While VoIP has been on the IT agenda for some time, we are now seeing the focus of this technology shift to become less about bandwidth and cost savings and more about the voice quality that can be achieved. Businesses are no longer restricted by the fixed rate nature of PSTN and can take full advantage of wideband audio technology.
On the consumer side, this can be seen in the exploding trend toward the use of Skype – the Microsoft-owned company claims that there are around 30 million people online at peak times using this platform to communicate. And the reason so many people are flocking to Skype is not only because of its cost effectiveness compared to traditional forms of long-distance voice communication, but also increasingly for the high voice quality it has the potential to deliver.
While the consumer VoIP market has been primarily driven by services such as Skype, businesses can also use VoIP to effectively communicate with clear, high quality sound.
A growing issue faced by businesses today is the trend toward Bring Your Own Device (BYOD). As workers become more mobile and are using multiple mobile devices, IT managers need to ensure workers can rely on quality audio that is required to be productive, no matter what device they choose to use.
This issue is further magnified with the increase in the number of workers both here in the Australia/New Zealand region and around the world who spend much of their time working from outside the confines of their office.

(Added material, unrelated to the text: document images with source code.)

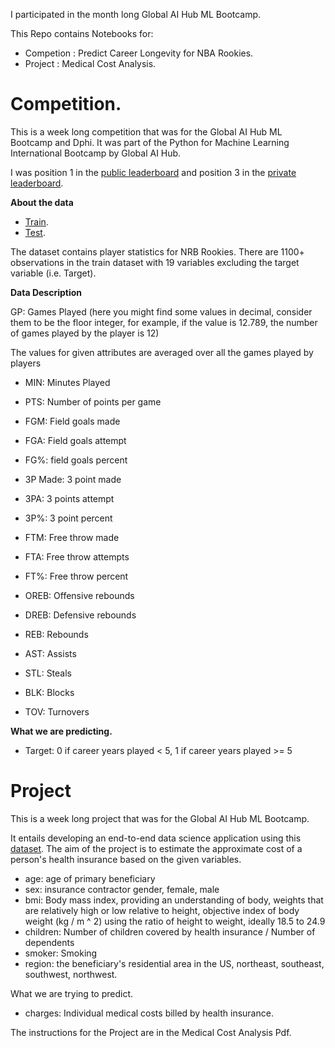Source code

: I participated in the month long Global AI Hub ML Bootcamp.

This Repo contains Notebooks for:

* Competion : Predict Career Longevity for NBA Rookies.
* Project : Medical Cost Analysis.


# Competition.
This is a week long competition that was for the Global AI Hub ML Bootcamp and Dphi.
It was part of the Python for Machine Learning International Bootcamp by Global AI Hub.

I was position 1 in the [public leaderboard](https://dphi.tech/challenges/299/leaderboard/public/) and position 3 in the [private leaderboard](https://dphi.tech/challenges/299/leaderboard/private/).

**About the data**

* [Train](/longevity_train.csv).
* [Test](/longevity_test.csv).

The dataset contains player statistics for NRB Rookies. There are 1100+ observations in the train dataset with 19 variables excluding the target variable (i.e. Target).

**Data Description**

GP: Games Played (here you might find some values in decimal, consider them to be the floor integer, for example, if the value is 12.789, the number of games played by the player is 12)


The values for given attributes are averaged over all the games played by players

* MIN:  Minutes Played

* PTS: Number of points per game

* FGM: Field goals made

* FGA: Field goals attempt

* FG%: field goals percent

* 3P Made: 3 point made

* 3PA: 3 points attempt

* 3P%: 3 point percent

* FTM: Free throw made

* FTA: Free throw attempts

* FT%: Free throw percent

* OREB: Offensive rebounds

* DREB: Defensive rebounds

* REB: Rebounds

* AST: Assists

* STL: Steals

* BLK: Blocks

* TOV: Turnovers

**What we are predicting.**

* Target: 0 if career years played < 5, 1 if career years played >= 5

# Project

This is a week long project that was for the Global AI Hub ML Bootcamp.

It entails developing an end-to-end data science application using this [dataset](/insurance.csv). The aim of the project is to estimate the approximate cost of a person's health insurance based on the given variables.

* age: age of primary beneficiary 
* sex: insurance contractor gender, female, male 
* bmi: Body mass index, providing an understanding of body, weights that are relatively high or low relative to height, objective index of body weight (kg / m ^ 2) using the ratio of height to weight, ideally 18.5 to 24.9 
* children: Number of children covered by health insurance / Number of dependents
* smoker: Smoking
* region: the beneficiary's residential area in the US, northeast, southeast, southwest, northwest.

What we are trying to predict.

* charges: Individual medical costs billed by health insurance.

The instructions for the Project are in the Medical Cost Analysis Pdf.
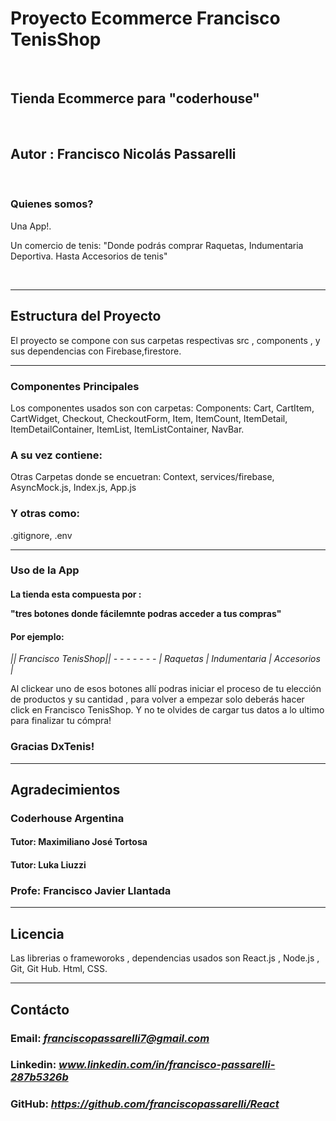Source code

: #  Proyecto Ecommerce Francisco TenisShop
<br>

## Tienda Ecommerce para "coderhouse"
<br>

## Autor : Francisco Nicolás Passarelli

<br>

### Quienes somos? 

<p>Una App!.</p>
<p>Un comercio de tenis:  "Donde podrás comprar Raquetas, Indumentaria Deportiva. Hasta Accesorios de tenis"</p>
<br>

--------------------------------------------------------------
## Estructura del Proyecto

<p>El proyecto se compone con sus carpetas respectivas src , components , y sus dependencias con Firebase,firestore.</p>

--------------------------------------------------------------

### Componentes Principales 
<p>Los componentes usados son con carpetas: Components: Cart, CartItem, CartWidget, Checkout, CheckoutForm, Item, ItemCount, ItemDetail, ItemDetailContainer, ItemList, ItemListContainer, NavBar.</p>

### A su vez contiene: 
<p>Otras Carpetas donde se encuetran: Context, services/firebase, AsyncMock.js, Index.js, App.js </p>

### Y otras como: 
<p>.gitignore, .env </p>

-------------------------------------------------------------------------

### Uso de la App
#### La tienda esta compuesta por : <p>"tres botones donde fácilemnte podras acceder a tus compras"</p>

#### Por ejemplo:

<i>|| Francisco TenisShop|| - - - - - - - | Raquetas | Indumentaria | Accesorios |</i> 
<br>
<p>Al clickear uno de esos botones allí podras iniciar el proceso de tu elección de productos y su cantidad , para volver a empezar solo deberás hacer click en Francisco TenisShop. Y no te olvides de cargar tus datos a lo ultimo para finalizar tu cómpra! </p>

### Gracias DxTenis!

---------------------------------------------------------------

## Agradecimientos

### Coderhouse Argentina

#### Tutor: Maximiliano José Tortosa 
#### Tutor: Luka Liuzzi
### Profe: Francisco Javier Llantada

------------------------------------------------------------
## Licencia

<p> Las librerias o frameworoks , dependencias usados son React.js , Node.js , Git, Git Hub. Html, CSS.

--------------------------------------------------------------
## Contácto 


### Email: <i>franciscopassarelli7@gmail.com</i>
### Linkedin: <i> www.linkedin.com/in/francisco-passarelli-287b5326b</i> 
### GitHub: <i>https://github.com/franciscopassarelli/React</i>










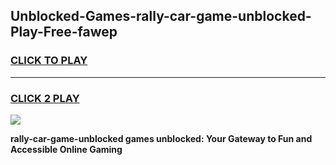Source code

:
## Unblocked-Games-rally-car-game-unblocked-Play-Free-fawep
<h3>
<a href="https://premium76.site?title=rally-car-game-unblocked&ref=21A">CLICK TO PLAY</a></h3>
<hr>

<h3>
<a href="https://premium76.site?title=rally-car-game-unblocked&ref=21A">CLICK 2 PLAY</a>
  
</h3>

<a href="https://premium76.site?title=rally-car-game-unblocked&ref=21A"><img src="https://clearcache.store/games.png"></a>


**rally-car-game-unblocked games unblocked: Your Gateway to Fun and Accessible Online Gaming**
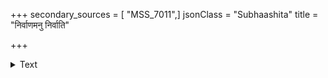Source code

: +++
secondary_sources = [ "MSS_7011",]
jsonClass = "Subhaashita"
title = "निर्वाणमनु निर्वाति"

+++

<details><summary>Text</summary>

निर्वाणमनु निर्वाति तपनं तपनोपलः।  
इन्दुमिन्दुमणिः किं च शुष्यन्तमनु शुष्यति॥
</details>
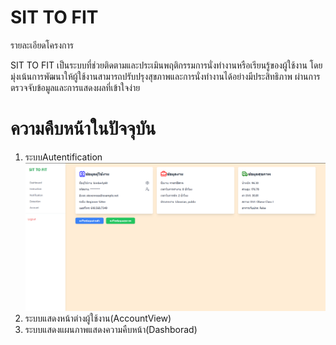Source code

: # SIT TO FIT

รายละเอียดโครงการ

SIT TO FIT เป็นระบบที่ช่วยติดตามและประเมินพฤติกรรมการนั่งทำงานหรือเรียนรู้ของผู้ใช้งาน โดยมุ่งเน้นการพัฒนาให้ผู้ใช้งานสามารถปรับปรุงสุขภาพและการนั่งทำงานได้อย่างมีประสิทธิภาพ ผ่านการตรวจจับข้อมูลและการแสดงผลที่เข้าใจง่าย

# ความคืบหน้าในปัจจุบัน

1. ระบบAutentification
![หน้าlogin](Account.png)
3. ระบบแสดงหน้าต่างผู้ใช้งาน(AccountView)
4. ระบบแสดงแผนภาพแสดงความคืบหน้า(Dashborad)
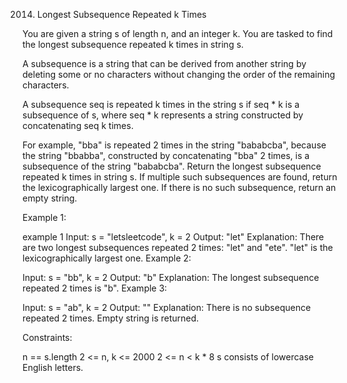 2014. Longest Subsequence Repeated k Times

You are given a string s of length n, and an integer k. You are tasked to find the longest subsequence repeated k times in string s.

A subsequence is a string that can be derived from another string by deleting some or no characters without changing the order of the remaining characters.

A subsequence seq is repeated k times in the string s if seq * k is a subsequence of s, where seq * k represents a string constructed by concatenating seq k times.

For example, "bba" is repeated 2 times in the string "bababcba", because the string "bbabba", constructed by concatenating "bba" 2 times, is a subsequence of the string "bababcba".
Return the longest subsequence repeated k times in string s. If multiple such subsequences are found, return the lexicographically largest one. If there is no such subsequence, return an empty string.

 

Example 1:

example 1
Input: s = "letsleetcode", k = 2
Output: "let"
Explanation: There are two longest subsequences repeated 2 times: "let" and "ete".
"let" is the lexicographically largest one.
Example 2:

Input: s = "bb", k = 2
Output: "b"
Explanation: The longest subsequence repeated 2 times is "b".
Example 3:

Input: s = "ab", k = 2
Output: ""
Explanation: There is no subsequence repeated 2 times. Empty string is returned.
 

Constraints:

n == s.length
2 <= n, k <= 2000
2 <= n < k * 8
s consists of lowercase English letters.
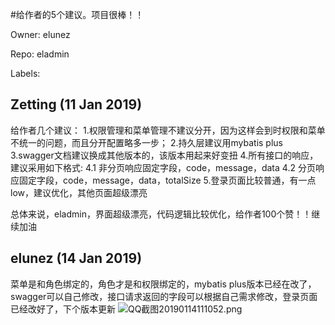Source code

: #给作者的5个建议。项目很棒！！

Owner: elunez

Repo: eladmin

Labels: 

## Zetting (11 Jan 2019)

给作者几个建议：
1.权限管理和菜单管理不建议分开，因为这样会到时权限和菜单不统一的问题，而且分开配置略多一步；
2.持久层建议用mybatis plus
3.swagger文档建议换成其他版本的，该版本用起来好变扭
4.所有接口的响应，建议采用如下格式:
  4.1 非分页响应固定字段，code，message，data
  4.2 分页响应固定字段，code，message，data，totalSize
5.登录页面比较普通，有一点low，建议优化，其他页面超级漂亮

总体来说，eladmin，界面超级漂亮，代码逻辑比较优化，给作者100个赞！！继续加油


## elunez (14 Jan 2019)

菜单是和角色绑定的，角色才是和权限绑定的，mybatis plus版本已经在改了，swagger可以自己修改，接口请求返回的字段可以根据自己需求修改，登录页面已经改好了，下个版本更新
![QQ截图20190114111052.png](https://i.loli.net/2019/01/14/5c3bfea41cd3a.png)

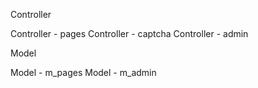 Controller

Controller - pages
Controller - captcha
Controller - admin

Model

Model - m_pages
Model - m_admin
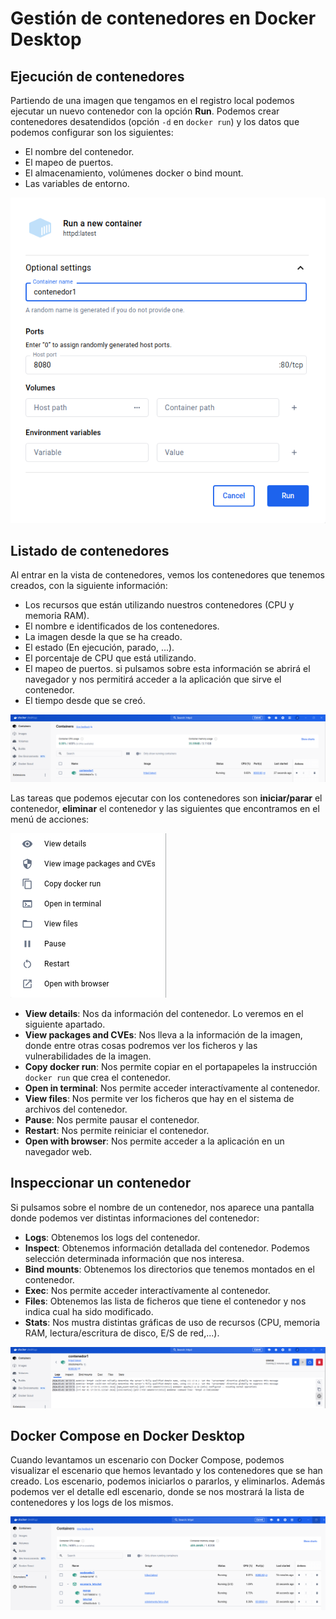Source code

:# Gestión de contenedores en Docker Desktop

## Ejecución de contenedores

Partiendo de una imagen que tengamos en el registro local podemos ejecutar un nuevo contenedor con la opción **Run**. Podemos crear contenedores desatendidos (opción `-d` en `docker run`) y los datos que podemos configurar son los siguientes:

* El nombre del contenedor.
* El mapeo de puertos.
* El almacenamiento, volúmenes docker o bind mount.
* Las variables de entorno.

![contenedor](img/contenedor1.png)

## Listado de contenedores

Al entrar en la vista de contenedores, vemos los contenedores que tenemos creados, con la siguiente información:

* Los recursos que están utilizando nuestros contenedores (CPU y memoria RAM).
* El nombre e identificados de los contenedores.
* La imagen desde la que se ha creado.
* El estado (En ejecución, parado, ...).
* El porcentaje de CPU que está utilizando.
* El mapeo de puertos. si pulsamos sobre esta información se abrirá el navegador y nos permitirá acceder a la aplicación que sirve el contenedor.
* El tiempo desde que se creó.

![contenedor](img/contenedor2.png)

Las tareas que podemos ejecutar con los contenedores son **iniciar/parar** el contenedor, **eliminar** el contenedor y las siguientes que encontramos en el menú de acciones:

![contenedor](img/contenedor3.png)

* **View details**: Nos da información del contenedor. Lo veremos en el siguiente apartado.
* **View packages and CVEs**: Nos lleva a la información de la imagen, donde entre otras cosas podremos ver los ficheros y las vulnerabilidades de la imagen.
* **Copy docker run**: Nos permite copiar en el portapapeles la instrucción `docker run` que crea el contenedor.
* **Open in terminal**: Nos permite acceder interactívamente al contenedor.
* **View files**: Nos permite ver los ficheros que hay en el sistema de archivos del contenedor.
* **Pause**: Nos permite pausar el contenedor.
* **Restart**: Nos permite reiniciar el contenedor.
* **Open with browser**: Nos permite acceder a la aplicación en un navegador web.

## Inspeccionar un contenedor

Si pulsamos sobre el nombre de un contenedor, nos aparece una pantalla donde podemos ver distintas informaciones del contenedor:

* **Logs**: Obtenemos los logs del contenedor.
* **Inspect**: Obtenemos información detallada del contenedor. Podemos selección determinada información que nos interesa.
* **Bind mounts**: Obtenemos los directorios que tenemos montados en el contenedor.
* **Exec**: Nos permite acceder interactívamente al contenedor.
* **Files**: Obtenemos las lista de ficheros que tiene el contenedor y nos indica cual ha sido modificado.
* **Stats**: Nos mustra distintas gráficas de uso de recursos (CPU, memoria RAM, lectura/escritura de disco, E/S de red,...).

![contenedor](img/contenedor4.png)

## Docker Compose en Docker Desktop

Cuando levantamos un escenario con Docker Compose, podemos visualizar el escenario que hemos levantado y los contenedores que se han creado. Los escenario, podemos iniciarlos o pararlos, y eliminarlos. Además podemos ver el detalle edl escenario, donde se nos mostrará la lista de contenedores y los logs de los mismos.

![contenedor](img/contenedor5.png)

Furthermore, a recent study by Frost & Sullivan predicted that the unified communications (UC) market would continue to grow steadily over the next few years, a trend spearheaded by companies’ desire to cut down on operational and travel costs, the rise in numbers of mobile workers and the increased use of enterprise tablets, softphones and smartphones.
According to Frost & Sullivan, continued innovation in the communications endpoint market is likely to result in greater choice, flexibility, and cost savings for IT buyers and their end users. While desktop phones will remain the primary voice communications endpoint for many years to come, softphones and smartphones are gaining ground in the workplace.
The advent of enhanced audio quality now possible with VoIP can only be maximised if the user has a quality device. As a world leader in the development, manufacturing and marketing of a broad range of hands-free communications solutions, Jabra sees the impressive voice quality now afforded by VoIP services and the increasing use of UC as key technologies that can help businesses provide a greater service to their customers, while keeping costs to a minimum.
Businesses that choose to take the plunge and invest in VoIP and UC technologies should consider the following when choosing a headset:
• Is the headset easy-to-use and able to seamlessly connect to a PBX, KTS or IP telephony system, as well as interoperate with a number of telephony vendors?
• Does it provide a solid return on investment?
• Does the headset vendor offer the necessary service and support for your business?
• Is the headset durable and will it stand up to the demands of your work environment?
• Does the headset have noise-cancelling features that allow the user to hear clearly, even in a noisy environment?